**TASK DETAILS**.
All lines of the entries with "leer" in them must be listed.

START GIVEN INFORMATION

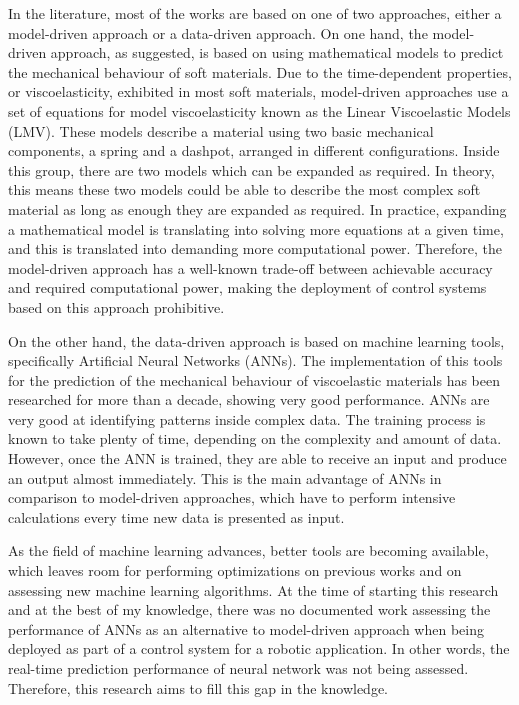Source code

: In the literature, most of the works are based on one of two approaches, either a model-driven approach or a data-driven approach. On one hand, the model-driven approach, as suggested, is based on using mathematical models to predict the mechanical behaviour of soft materials. Due to the time-dependent properties, or viscoelasticity, exhibited in most soft materials, model-driven approaches use a set of equations for model viscoelasticity known as the Linear Viscoelastic Models (LMV). These models describe a material using two basic mechanical components, a spring and a dashpot, arranged in different configurations. Inside this group, there are two models which can be expanded as required. In theory, this means these two models could be able to describe the most complex soft material as long as enough they are expanded as required. In practice, expanding a mathematical model is translating into solving more equations at a given time, and this is translated into demanding more computational power. Therefore, the model-driven approach has a well-known trade-off between achievable accuracy and required computational power, making the deployment of control systems based on this approach prohibitive. 

On the other hand, the data-driven approach is based on machine learning tools, specifically Artificial Neural Networks (ANNs). The implementation of this tools for the prediction of the mechanical behaviour of viscoelastic materials has been researched for more than a decade, showing very good performance. ANNs are very good at identifying patterns inside complex data. The training process is known to take plenty of time, depending on the complexity and amount of data. However, once the ANN is trained, they are able to receive an input and produce an output almost immediately. This is the main advantage of ANNs in comparison to model-driven approaches, which have to perform intensive calculations every time new data is presented as input.

As the field of machine learning advances, better tools are becoming available, which leaves room for performing optimizations on previous works and on assessing new machine learning algorithms. At the time of starting this research and at the best of my knowledge, there was no documented work assessing the performance of ANNs as an alternative to model-driven approach when being deployed as part of a control system for a robotic application. In other words, the real-time prediction performance of neural network was not being assessed. Therefore, this research aims to fill this gap in the knowledge.

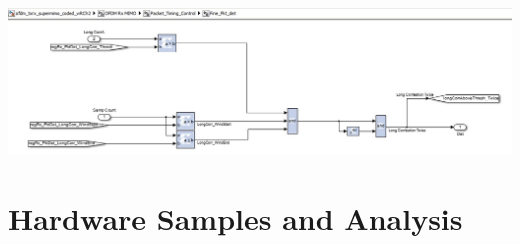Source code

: \begin{center}
\includegraphics[width=\textwidth]{content/fig/fine_packetDetect.JPG}
\label{autocorrblock}
\end{center}

\section{Hardware Samples and Analysis}
\label{hw_samples}

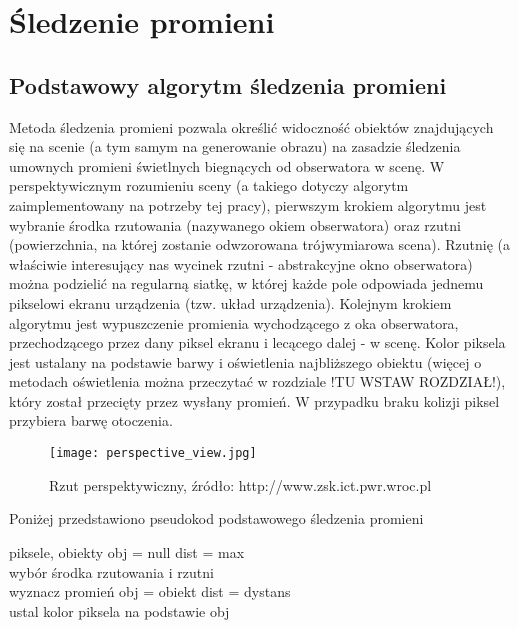 \section{Śledzenie promieni}

\subsection{Podstawowy algorytm śledzenia promieni}

Metoda śledzenia promieni pozwala określić widoczność obiektów znajdujących
się na scenie (a tym samym na generowanie obrazu) na zasadzie śledzenia umownych promieni świetlnych biegnących od obserwatora w scenę. W perspektywicznym rozumieniu sceny (a takiego dotyczy algorytm zaimplementowany na potrzeby tej pracy), pierwszym krokiem algorytmu jest wybranie środka rzutowania (nazywanego okiem obserwatora) oraz rzutni (powierzchnia, na której zostanie odwzorowana trójwymiarowa scena). Rzutnię (a właściwie interesujący nas wycinek rzutni - abstrakcyjne okno obserwatora) można podzielić na regularną siatkę, w której każde pole odpowiada jednemu pikselowi ekranu urządzenia (tzw. układ urządzenia). Kolejnym krokiem algorytmu jest wypuszczenie promienia wychodzącego z oka obserwatora, przechodzącego przez dany piksel ekranu i lecącego dalej - w scenę. Kolor piksela jest ustalany na podstawie barwy i oświetlenia najbliższego obiektu (więcej o metodach oświetlenia można przeczytać w rozdziale !TU WSTAW ROZDZIAŁ!), który został przecięty przez wysłany promień. W przypadku braku kolizji piksel przybiera barwę otoczenia. 

\begin{figure}[H]
\centering
  \caption{Rzut perspektywiczny, źródło: http://www.zsk.ict.pwr.wroc.pl}
  \texttt{[image: perspective\_view.jpg]}
\end{figure}

\noindent
Poniżej przedstawiono pseudokod podstawowego śledzenia promieni

\begin{algorithm}
\begin{algorithmic}
\State piksele, obiekty
\State obj = null
\State dist = max
\\
\State wybór środka rzutowania i rzutni
\\
	 \State wyznacz promień
    		\State obj = obiekt
    		\State dist = dystans
     \EndIf
	 \EndFor
\EndFor
\\
\State ustal kolor piksela na podstawie obj
\end{algorithmic}
\end{algorithm}

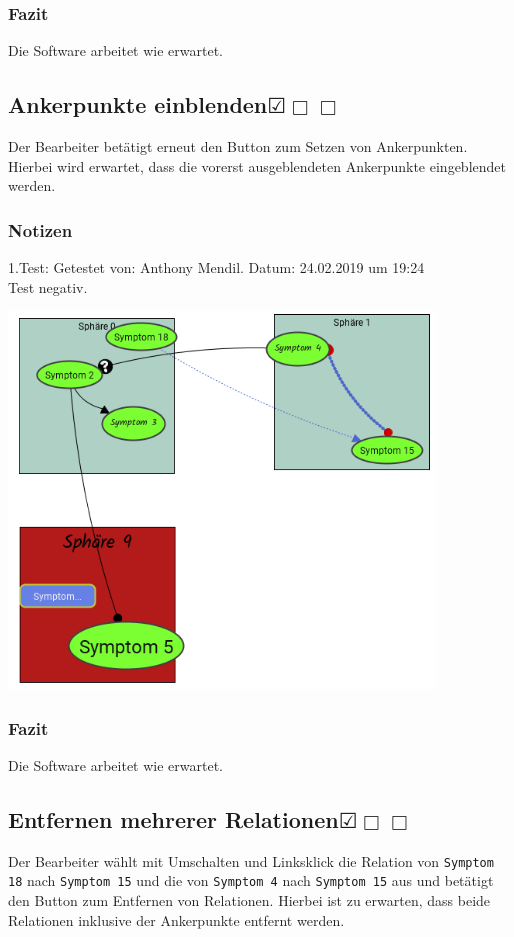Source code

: \documentclass{scrartcl}
\newcommand{\subsectiont}[2]{\subsection[#1]{#1{\normalsize\normalfont #2}}}
\newcommand{\leer}{$\Box$}
\newcommand{\ok}{$\CheckedBox$}
\begin{document}
\subsubsection{Fazit}
Die Software arbeitet wie erwartet.

\subsectiont{Ankerpunkte einblenden}{\dotfill\ok\leer\leer}
Der Bearbeiter betätigt erneut den Button zum Setzen von Ankerpunkten. Hierbei wird erwartet, dass die vorerst ausgeblendeten Ankerpunkte eingeblendet werden. 
\subsubsection{Notizen}
1.Test: Getestet von: Anthony Mendil. Datum: 24.02.2019 um 19:24 \\
Test negativ. 
\begin{center}
\includegraphics[height=10cm]{3_39.PNG}
\end{center}
\subsubsection{Fazit}
Die Software arbeitet wie erwartet.

\subsectiont{Entfernen mehrerer Relationen}{\dotfill\ok\leer\leer}
Der Bearbeiter wählt mit Umschalten und Linksklick die Relation von \texttt{Symptom 18} nach \texttt{Symptom 15} und die von \texttt{Symptom 4} nach \texttt{Symptom 15} aus und betätigt den Button zum Entfernen von Relationen. Hierbei ist zu erwarten, dass beide Relationen inklusive der Ankerpunkte entfernt werden. 
\end{document}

END GIVEN INFORMATION

**WRITTEN SOLUTION**.
\newcommand{\leer}{$\Box$}
\subsectiont{Ankerpunkte einblenden}{\dotfill\ok\leer\leer}
\subsectiont{Entfernen mehrerer Relationen}{\dotfill\ok\leer\leer}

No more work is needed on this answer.